_WHAT YOU WILL DO_
Reproduce each line of the entries that carries "subsubsection".

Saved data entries
· · ·
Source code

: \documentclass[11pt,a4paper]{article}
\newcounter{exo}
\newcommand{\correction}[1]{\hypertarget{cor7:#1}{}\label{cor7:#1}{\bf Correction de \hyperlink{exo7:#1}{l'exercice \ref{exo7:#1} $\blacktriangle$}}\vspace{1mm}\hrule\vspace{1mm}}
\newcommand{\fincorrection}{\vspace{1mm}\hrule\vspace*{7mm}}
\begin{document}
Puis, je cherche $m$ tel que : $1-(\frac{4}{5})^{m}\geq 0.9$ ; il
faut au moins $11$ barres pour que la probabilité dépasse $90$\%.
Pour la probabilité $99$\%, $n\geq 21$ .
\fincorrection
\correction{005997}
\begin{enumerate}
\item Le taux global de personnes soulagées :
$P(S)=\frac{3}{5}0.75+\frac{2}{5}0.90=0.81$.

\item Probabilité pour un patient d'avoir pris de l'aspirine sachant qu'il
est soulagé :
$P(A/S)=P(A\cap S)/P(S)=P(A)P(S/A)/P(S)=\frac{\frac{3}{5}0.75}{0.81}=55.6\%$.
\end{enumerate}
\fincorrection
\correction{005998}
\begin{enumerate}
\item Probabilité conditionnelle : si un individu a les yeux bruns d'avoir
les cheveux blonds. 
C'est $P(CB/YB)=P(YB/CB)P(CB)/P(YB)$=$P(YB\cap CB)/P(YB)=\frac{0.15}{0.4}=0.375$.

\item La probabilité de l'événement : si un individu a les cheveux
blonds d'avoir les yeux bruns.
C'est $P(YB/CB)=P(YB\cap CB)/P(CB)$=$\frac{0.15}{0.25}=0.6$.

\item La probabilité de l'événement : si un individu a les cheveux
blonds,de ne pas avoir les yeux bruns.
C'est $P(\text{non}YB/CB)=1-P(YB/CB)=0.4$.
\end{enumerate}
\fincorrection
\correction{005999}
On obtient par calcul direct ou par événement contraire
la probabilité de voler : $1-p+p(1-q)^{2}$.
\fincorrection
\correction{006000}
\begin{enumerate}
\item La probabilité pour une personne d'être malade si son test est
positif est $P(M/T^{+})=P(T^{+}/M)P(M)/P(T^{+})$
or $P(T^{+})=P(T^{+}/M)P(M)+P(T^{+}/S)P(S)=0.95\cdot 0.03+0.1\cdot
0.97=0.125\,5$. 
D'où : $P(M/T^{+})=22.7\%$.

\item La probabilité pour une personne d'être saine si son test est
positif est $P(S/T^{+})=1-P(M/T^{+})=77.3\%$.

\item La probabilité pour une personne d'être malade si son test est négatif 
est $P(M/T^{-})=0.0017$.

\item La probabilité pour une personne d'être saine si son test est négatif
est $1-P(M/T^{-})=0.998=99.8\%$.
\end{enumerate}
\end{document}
· · ·
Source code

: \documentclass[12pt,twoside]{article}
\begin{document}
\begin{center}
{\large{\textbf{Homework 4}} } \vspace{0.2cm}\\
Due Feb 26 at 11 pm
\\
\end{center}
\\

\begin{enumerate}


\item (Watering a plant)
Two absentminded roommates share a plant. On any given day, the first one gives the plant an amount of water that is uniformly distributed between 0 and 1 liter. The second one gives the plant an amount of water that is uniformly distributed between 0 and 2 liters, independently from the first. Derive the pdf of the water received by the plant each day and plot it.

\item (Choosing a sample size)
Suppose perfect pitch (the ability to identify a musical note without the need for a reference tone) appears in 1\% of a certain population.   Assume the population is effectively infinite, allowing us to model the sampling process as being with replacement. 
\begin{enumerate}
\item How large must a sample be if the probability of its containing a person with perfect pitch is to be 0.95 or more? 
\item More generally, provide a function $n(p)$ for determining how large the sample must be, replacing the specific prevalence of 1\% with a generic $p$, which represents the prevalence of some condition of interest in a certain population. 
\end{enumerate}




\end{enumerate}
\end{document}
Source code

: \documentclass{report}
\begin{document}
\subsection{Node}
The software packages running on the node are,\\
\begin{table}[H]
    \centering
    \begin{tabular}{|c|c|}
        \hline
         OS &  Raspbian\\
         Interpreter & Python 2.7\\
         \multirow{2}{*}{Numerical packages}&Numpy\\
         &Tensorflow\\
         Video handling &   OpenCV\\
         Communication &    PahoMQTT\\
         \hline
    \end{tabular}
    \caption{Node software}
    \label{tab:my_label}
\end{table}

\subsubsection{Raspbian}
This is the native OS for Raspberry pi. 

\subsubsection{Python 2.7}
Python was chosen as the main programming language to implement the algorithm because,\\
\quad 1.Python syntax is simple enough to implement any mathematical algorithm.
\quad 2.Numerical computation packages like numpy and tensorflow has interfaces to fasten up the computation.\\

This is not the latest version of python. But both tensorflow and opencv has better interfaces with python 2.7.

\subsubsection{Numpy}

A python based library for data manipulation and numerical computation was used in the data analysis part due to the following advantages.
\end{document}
· · ·
_OUTPUT_
\subsubsection{Raspbian}
\subsubsection{Python 2.7}
\subsubsection{Numpy}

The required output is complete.